I wrote this before the whole COVID-19 thing but we have been fine here.  The Italians in Umbria have been so disciplined in following the lockdown rules and we are now coming out of this slowly. The frustrations here and arguments have been the same as in the UK. I hope this wonderful country can get itself back on track. Anyway, I’m off to cut some wood or prune the olive trees or just tinker with “my oh so lovely” tractor.  Yes, I am so lucky.

David is a retired British Army Officer and has made his home in the beautiful Umbrian countryside near Perugia.

Italy has been hit hard by the effects of Covid 19 and so this is a good time to share experiences and knowledge which will help us to pull through together.

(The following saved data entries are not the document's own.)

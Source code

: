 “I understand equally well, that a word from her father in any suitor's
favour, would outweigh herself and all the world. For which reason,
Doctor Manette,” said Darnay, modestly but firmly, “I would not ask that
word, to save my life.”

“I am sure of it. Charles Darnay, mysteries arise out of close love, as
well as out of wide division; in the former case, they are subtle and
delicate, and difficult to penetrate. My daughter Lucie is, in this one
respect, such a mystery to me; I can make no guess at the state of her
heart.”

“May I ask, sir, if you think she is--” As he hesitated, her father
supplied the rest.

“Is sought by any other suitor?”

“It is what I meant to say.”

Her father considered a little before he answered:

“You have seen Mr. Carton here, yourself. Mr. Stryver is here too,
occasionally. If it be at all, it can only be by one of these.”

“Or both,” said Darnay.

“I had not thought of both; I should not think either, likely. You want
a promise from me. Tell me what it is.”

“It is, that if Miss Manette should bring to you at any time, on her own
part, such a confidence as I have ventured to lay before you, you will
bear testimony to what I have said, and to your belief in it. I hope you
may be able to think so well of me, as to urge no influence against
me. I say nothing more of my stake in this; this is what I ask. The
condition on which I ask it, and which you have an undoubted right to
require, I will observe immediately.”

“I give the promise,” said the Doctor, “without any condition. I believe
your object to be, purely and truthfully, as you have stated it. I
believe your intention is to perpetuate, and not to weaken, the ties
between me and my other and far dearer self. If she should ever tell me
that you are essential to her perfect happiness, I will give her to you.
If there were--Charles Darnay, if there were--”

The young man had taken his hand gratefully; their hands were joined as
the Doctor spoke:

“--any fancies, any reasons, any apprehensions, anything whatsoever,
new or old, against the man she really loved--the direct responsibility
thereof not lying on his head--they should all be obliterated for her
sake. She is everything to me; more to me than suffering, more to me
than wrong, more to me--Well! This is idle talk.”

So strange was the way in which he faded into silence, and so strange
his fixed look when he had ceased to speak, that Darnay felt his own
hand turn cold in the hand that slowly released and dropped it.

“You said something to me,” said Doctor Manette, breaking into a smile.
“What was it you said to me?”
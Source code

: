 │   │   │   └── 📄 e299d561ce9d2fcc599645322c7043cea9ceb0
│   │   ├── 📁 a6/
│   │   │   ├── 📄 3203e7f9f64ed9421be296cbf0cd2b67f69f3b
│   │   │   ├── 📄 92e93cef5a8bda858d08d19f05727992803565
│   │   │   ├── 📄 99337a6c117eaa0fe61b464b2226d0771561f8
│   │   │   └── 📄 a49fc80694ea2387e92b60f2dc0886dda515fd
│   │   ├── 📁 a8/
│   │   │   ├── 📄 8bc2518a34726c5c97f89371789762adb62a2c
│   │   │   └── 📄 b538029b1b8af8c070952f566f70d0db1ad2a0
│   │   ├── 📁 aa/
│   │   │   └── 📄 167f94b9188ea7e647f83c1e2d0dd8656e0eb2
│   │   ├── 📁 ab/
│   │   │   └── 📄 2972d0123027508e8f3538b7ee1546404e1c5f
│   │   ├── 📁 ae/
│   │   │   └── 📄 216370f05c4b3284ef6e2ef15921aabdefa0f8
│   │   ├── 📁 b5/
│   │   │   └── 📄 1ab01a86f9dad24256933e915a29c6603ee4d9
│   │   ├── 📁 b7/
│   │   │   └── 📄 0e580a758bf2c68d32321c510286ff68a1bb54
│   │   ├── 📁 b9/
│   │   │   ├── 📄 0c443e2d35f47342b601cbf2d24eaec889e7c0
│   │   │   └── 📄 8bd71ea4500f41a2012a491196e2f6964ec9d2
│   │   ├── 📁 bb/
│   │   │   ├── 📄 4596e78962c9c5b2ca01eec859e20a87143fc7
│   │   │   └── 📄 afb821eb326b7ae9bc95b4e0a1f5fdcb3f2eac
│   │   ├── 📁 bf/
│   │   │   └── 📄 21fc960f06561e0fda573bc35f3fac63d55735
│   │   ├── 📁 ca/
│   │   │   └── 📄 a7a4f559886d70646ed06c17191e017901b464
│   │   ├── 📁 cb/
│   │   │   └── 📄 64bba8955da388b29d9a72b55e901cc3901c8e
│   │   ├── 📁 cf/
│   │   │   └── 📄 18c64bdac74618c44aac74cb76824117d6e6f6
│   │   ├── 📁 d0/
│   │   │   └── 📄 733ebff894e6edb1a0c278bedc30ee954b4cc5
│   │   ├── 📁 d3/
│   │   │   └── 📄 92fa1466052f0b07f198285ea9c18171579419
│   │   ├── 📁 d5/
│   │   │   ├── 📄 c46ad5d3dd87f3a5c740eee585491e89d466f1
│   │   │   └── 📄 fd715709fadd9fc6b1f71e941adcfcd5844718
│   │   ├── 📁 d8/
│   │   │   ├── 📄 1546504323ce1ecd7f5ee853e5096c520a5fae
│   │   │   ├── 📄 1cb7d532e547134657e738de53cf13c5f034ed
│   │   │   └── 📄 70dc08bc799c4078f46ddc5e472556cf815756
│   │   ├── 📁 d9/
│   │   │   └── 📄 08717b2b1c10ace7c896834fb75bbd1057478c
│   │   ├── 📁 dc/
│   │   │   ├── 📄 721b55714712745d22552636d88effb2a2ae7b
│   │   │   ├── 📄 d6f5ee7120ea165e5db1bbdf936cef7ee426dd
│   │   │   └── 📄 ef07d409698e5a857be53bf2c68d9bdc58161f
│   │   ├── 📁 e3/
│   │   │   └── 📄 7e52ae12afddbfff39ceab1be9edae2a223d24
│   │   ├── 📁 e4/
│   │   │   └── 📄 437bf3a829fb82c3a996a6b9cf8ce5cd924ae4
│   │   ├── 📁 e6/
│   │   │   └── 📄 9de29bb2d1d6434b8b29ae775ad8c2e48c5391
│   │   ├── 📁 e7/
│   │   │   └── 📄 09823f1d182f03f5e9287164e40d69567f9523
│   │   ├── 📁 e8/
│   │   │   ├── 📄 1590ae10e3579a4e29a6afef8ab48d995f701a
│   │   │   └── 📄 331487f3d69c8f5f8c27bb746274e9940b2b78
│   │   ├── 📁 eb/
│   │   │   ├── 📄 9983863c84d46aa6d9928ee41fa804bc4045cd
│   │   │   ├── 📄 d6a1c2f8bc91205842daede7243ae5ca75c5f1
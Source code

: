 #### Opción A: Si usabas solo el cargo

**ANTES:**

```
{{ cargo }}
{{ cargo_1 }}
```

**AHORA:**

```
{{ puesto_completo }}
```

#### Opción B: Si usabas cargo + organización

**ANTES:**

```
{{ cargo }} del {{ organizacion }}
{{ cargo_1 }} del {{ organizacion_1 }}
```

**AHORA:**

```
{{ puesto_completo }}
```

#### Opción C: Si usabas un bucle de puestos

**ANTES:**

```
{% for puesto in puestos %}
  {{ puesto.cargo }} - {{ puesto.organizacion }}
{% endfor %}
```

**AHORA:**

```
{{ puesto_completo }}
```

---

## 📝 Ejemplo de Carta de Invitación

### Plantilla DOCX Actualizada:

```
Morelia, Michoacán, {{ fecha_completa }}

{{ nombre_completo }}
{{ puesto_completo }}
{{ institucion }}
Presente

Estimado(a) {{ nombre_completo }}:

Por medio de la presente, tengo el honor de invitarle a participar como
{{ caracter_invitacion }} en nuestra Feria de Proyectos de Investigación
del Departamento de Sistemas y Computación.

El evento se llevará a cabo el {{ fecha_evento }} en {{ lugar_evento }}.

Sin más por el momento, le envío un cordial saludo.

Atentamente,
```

We would love to hear from you.

If you would like to share your own story of your experience of living in Italy as a British National and offer our community some tips and suggestions on how to best enjoy all that Italy has to offer, please send an email to [email protected] and we will be in touch.


  1. Lore mcconnell

    May 6 2020 at 4:45 pm

    What a lovely thing to post at this difficult nay hideous time!! I live on my own, a solo woman, I’m not self sufficient but my rural neighbours are bloody wonderful when it comes to sharing salsiccia cinghiale (wild boar sausage) tomotoes and other veg..I have my own plum walnut and cherry trees and views to live for of the appenine mountains and national park of Abruzzo 100m from my door step and forward views towards the Adriatic Sea….so I have nothing to complain about at all…even in this very isolating time. I won’t lie it has been exhausting at best.
    But!! I wouldn’t want to be anywhere else in the world. Why in particular? Because I read an article in a uk newspaper that went on about how life will never be the same in Italy. Well that’s a load of bat poo!!!! Lockdown ended on Monday and my village literally sprang to life…it was if someone had cut and pasted this time last year but added face masks and weird metre distance between folk. NOTHING else had changed….I could have cried, in fact I did a little bit, mammas gesticulating to pappas to hurry up, teenage girls in short shorts and sunglasses getting clapped by a group of teenage boys and she loving every minute and pretending she was oblivious, the little old man and his son selling our beautiful bright red pink and orange geraniums faster than he could get them out of the car and then there’s the cyclists…8 of them shouting and cheering as they sped past in vibrant tight Lycra…the queue at the post office might be a patient mile long but everyone was talking and laughing either on or off their phones.
    As I said, I cried a little bit at the utter glory of Italian life. I don’t think there is anything short of war that could dent the Italian love of and way of life!! Viva Italia!! ????

  2. Roberto Vila

    June 3 2020 at 11:47 am

    Thank you David Nield for some excellent advice. I have preparatory notes & bullet points made using what you suggested. My intention is to move back to Tuscany during Autumn this year. I do have the Codice Fiscale and an out of date italian driving licence, and was previously registered with the local Comune, but it was 20 years ago, therefore much of what is written will be very useful.